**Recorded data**
····················

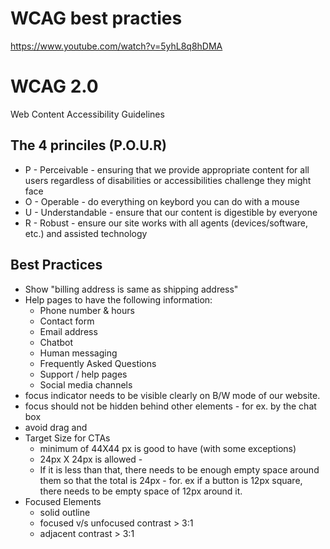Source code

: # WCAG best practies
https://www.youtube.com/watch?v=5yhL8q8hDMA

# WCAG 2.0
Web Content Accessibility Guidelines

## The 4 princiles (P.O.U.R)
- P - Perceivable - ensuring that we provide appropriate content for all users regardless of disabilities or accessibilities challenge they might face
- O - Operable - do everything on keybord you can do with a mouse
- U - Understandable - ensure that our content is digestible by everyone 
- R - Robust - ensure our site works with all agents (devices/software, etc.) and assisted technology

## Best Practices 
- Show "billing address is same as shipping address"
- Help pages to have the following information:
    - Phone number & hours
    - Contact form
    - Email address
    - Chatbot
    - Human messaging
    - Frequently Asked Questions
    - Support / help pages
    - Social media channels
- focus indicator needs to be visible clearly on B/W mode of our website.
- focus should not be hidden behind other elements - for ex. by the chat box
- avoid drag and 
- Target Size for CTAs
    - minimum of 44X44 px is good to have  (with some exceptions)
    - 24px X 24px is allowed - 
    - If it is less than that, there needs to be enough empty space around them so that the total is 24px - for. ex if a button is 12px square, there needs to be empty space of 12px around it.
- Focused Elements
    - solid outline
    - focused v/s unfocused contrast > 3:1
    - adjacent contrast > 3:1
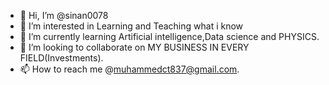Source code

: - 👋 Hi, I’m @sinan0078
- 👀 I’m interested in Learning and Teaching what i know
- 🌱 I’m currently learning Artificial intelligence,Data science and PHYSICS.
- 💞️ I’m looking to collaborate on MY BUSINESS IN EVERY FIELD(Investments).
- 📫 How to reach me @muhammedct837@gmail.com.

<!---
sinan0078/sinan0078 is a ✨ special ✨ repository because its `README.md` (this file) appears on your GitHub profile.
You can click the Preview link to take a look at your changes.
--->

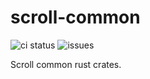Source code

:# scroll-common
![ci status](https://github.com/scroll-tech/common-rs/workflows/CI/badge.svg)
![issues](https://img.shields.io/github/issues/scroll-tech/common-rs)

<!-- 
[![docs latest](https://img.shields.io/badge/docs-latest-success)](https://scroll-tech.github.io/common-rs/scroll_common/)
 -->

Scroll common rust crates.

····················

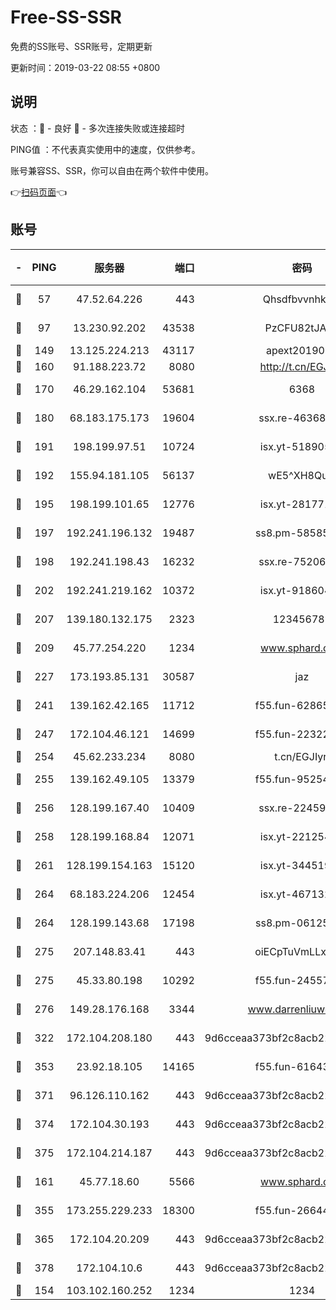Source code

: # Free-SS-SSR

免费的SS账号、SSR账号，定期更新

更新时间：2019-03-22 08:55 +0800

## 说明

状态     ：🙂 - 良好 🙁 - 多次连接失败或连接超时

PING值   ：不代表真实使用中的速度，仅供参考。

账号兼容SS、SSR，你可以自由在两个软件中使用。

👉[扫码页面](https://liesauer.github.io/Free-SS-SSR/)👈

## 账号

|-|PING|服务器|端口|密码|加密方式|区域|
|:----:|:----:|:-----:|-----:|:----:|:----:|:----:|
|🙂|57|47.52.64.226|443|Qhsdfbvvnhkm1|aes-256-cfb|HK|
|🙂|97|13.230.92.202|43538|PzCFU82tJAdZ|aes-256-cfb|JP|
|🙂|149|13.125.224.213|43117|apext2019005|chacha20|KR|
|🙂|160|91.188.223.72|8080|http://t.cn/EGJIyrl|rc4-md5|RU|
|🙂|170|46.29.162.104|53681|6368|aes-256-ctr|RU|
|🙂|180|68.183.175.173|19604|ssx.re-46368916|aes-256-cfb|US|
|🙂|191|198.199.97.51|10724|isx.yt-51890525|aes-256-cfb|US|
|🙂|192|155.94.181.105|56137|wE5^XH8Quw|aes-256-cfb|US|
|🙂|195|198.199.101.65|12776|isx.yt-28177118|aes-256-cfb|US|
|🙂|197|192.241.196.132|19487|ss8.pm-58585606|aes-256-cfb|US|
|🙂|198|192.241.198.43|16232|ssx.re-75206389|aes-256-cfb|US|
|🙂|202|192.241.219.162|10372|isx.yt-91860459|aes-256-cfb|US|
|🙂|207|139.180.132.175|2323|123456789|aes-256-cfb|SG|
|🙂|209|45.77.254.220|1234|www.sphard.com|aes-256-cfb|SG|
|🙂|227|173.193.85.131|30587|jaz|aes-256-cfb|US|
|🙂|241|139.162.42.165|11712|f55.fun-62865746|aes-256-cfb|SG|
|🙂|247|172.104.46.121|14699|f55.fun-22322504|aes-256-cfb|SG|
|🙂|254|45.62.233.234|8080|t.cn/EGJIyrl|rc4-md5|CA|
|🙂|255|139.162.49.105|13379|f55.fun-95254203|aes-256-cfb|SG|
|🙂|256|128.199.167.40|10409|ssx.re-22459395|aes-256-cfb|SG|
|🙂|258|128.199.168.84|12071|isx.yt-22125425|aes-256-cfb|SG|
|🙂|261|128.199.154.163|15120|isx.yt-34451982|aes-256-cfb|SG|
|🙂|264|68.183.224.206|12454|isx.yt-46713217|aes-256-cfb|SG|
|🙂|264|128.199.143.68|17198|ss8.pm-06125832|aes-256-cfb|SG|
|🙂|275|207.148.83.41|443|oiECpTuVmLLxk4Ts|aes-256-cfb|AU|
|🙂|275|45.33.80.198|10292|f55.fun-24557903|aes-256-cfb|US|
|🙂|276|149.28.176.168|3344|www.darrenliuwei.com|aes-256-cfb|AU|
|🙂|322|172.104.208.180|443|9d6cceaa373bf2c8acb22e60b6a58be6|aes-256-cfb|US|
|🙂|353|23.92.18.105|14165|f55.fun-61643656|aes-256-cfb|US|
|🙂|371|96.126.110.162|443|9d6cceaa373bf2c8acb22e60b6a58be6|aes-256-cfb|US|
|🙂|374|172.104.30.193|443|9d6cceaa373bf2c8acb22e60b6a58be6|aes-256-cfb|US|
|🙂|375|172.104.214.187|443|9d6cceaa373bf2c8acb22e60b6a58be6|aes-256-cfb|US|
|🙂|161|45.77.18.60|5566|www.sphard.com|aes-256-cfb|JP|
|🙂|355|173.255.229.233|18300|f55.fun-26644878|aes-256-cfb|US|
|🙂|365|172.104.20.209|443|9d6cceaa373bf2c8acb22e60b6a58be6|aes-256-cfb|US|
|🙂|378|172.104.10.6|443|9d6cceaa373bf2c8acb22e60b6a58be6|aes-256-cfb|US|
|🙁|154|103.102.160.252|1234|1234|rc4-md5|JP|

····················

**Task objective**
Spot every line in the entries that includes the word "contrast", and copy each one out.

**Problem solution**
    - focused v/s unfocused contrast > 3:1
    - adjacent contrast > 3:1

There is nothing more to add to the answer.